An event type maps a numeric ID (sent in your API or SDK calls) to a human-readable name and a weight. The weight tells the training process how much to value one signal relative to others.

Add an event type

  1. Open Console > Events.
  2. Enter a name in the Event name field, for example click, purchase, or video_complete.
  3. Set a weight between 1 and 100. Higher weight means the training process treats that signal as more informative.
  4. Click Add event.
A common starting point:
NameWeight
impression1
click10
add_to_cart30
purchase100
You can adjust weights at any time. Changes take effect on the next training run.

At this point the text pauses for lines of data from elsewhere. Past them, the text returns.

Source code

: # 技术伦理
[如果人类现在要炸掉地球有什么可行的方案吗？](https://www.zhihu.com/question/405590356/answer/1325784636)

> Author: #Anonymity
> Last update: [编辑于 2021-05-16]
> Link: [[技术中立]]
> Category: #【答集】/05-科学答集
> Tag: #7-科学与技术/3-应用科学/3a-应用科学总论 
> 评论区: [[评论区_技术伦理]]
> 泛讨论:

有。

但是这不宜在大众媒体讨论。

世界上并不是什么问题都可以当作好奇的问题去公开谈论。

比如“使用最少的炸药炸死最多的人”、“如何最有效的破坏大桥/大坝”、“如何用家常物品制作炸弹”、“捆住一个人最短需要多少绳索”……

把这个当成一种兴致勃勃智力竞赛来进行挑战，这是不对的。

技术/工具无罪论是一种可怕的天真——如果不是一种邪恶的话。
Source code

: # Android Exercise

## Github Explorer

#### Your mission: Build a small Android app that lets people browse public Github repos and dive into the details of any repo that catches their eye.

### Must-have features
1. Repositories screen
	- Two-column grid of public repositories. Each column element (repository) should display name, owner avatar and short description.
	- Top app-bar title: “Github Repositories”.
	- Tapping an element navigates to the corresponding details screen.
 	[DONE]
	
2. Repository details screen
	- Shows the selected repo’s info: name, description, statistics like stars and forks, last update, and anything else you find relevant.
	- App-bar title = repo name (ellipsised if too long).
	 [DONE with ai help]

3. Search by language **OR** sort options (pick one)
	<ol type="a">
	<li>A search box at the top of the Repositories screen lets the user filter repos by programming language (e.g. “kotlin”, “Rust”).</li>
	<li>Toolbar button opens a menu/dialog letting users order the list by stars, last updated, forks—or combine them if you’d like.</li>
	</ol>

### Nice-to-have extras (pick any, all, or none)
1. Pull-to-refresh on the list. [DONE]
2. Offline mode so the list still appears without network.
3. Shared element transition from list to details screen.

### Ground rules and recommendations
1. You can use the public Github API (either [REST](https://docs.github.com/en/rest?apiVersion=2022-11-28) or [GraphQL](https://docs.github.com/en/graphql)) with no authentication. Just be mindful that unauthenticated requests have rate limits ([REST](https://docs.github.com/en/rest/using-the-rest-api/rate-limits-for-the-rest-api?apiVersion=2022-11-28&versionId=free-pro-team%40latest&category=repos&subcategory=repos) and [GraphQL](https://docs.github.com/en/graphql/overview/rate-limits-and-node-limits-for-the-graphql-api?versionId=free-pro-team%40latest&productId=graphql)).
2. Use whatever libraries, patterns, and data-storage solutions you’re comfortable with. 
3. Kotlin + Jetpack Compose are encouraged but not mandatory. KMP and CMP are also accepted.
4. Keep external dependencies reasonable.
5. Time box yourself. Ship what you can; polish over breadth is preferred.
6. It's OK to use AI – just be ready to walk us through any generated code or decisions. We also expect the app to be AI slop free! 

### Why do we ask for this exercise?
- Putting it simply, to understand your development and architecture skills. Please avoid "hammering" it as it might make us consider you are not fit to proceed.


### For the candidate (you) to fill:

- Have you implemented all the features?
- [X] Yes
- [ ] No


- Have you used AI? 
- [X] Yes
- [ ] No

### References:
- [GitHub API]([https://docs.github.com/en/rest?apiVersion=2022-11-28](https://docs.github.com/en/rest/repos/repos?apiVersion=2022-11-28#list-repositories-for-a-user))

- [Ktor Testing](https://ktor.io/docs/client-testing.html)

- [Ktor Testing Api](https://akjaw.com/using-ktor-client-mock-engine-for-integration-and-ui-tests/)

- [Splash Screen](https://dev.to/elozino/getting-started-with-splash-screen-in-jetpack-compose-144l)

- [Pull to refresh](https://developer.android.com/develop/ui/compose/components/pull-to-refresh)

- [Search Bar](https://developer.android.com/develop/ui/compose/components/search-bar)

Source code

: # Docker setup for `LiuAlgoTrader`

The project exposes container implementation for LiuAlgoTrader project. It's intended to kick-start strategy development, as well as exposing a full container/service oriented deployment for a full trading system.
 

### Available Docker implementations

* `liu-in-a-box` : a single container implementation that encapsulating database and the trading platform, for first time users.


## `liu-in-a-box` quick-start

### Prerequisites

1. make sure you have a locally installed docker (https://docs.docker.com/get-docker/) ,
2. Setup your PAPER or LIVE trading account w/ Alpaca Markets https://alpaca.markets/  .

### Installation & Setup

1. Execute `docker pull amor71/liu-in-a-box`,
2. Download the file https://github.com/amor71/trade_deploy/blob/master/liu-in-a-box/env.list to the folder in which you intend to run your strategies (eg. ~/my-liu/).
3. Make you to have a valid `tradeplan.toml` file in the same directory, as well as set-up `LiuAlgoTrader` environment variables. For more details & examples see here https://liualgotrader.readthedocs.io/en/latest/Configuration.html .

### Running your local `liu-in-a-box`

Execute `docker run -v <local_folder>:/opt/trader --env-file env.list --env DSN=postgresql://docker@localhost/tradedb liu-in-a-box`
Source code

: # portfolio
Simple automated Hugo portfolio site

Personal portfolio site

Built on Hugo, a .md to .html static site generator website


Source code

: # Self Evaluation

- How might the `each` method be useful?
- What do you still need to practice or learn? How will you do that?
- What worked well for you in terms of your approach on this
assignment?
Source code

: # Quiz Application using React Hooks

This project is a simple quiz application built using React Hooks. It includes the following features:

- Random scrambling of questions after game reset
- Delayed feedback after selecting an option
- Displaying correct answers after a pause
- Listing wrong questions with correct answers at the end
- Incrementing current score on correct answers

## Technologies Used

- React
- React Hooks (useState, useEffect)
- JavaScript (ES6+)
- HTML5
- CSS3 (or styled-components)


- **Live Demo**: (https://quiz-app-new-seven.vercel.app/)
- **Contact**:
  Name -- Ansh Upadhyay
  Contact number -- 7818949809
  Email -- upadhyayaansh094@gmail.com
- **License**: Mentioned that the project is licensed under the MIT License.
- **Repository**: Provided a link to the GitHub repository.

Send events from your application

Pass the numeric event ID when tracking actions via the SDK:
await sdk.trackEvent({
  eventId: 2,         // matches the ID shown in the console
  userId: "user-123",
  itemId: "item-456",
  metadata: { placement: "homepage" },
});
Or via the REST API:
curl -X POST https://api.neuronsearchlab.com/events \
  -H "Authorization: Bearer <access_token>" \
  -H "Content-Type: application/json" \
  -d '[{
    "event_id": 2,
    "user_id": "user-123",
    "item_id": "item-456",
    "event_ts": "2025-01-15T14:30:00Z"
  }]'

Signal templates

A template captures a specific combination of event types, weights, and training thresholds. Saving a template lets you reproduce a training run exactly or switch between different configurations without losing your settings.

Create a template

  1. On the Events page, configure your event types and set the thresholds described below.
  2. Enter a name in the Template name field.
  3. Set the status to Draft (not yet used for training) or Published (ready to train from).
  4. Click Save template.

Training thresholds

Two thresholds control when a model is trained:
  • Per-signal threshold: the minimum number of events for each individual event type before that signal is included in training. Set this to avoid training on noise from rarely used signals.
  • Minimum total events: the minimum total number of events across all signals before training will proceed. This prevents a model from training on too little data to generalise.

Train from a template

  1. Select a saved template from the template list.
  2. Configure the training options:
    • Epochs: how many passes through the training data (default 5, range 1-50).
    • Batch size: number of events processed together (64, 128, 256, or 512).
    • Learning rate: step size for gradient updates (default 0.001).
  3. Click Start training. The console will show the job status and metrics as training progresses.

Monitoring training runs

Open Console > Training Jobs to see the status of each run, its duration, and the metrics reported at completion. From this page you can:
  • View final training metrics and run manifests.
  • Approve a trained model package for deployment.
  • Promote an approved model to the live endpoint, replacing the current production model.
  • Stop an in-progress run if needed.

Analytics: measuring signal quality

After deploying a model, monitor how different event types are driving engagement in Console > Analytics. Track each event type as its own metric alongside recommendation serve counts to understand which signals correlate with downstream outcomes. If high-weight events are rarely occurring, consider lowering their weight or broadening what you treat as a conversion signal. If impressions are large but clicks are low, adjust your context filters and influence rules before retraining.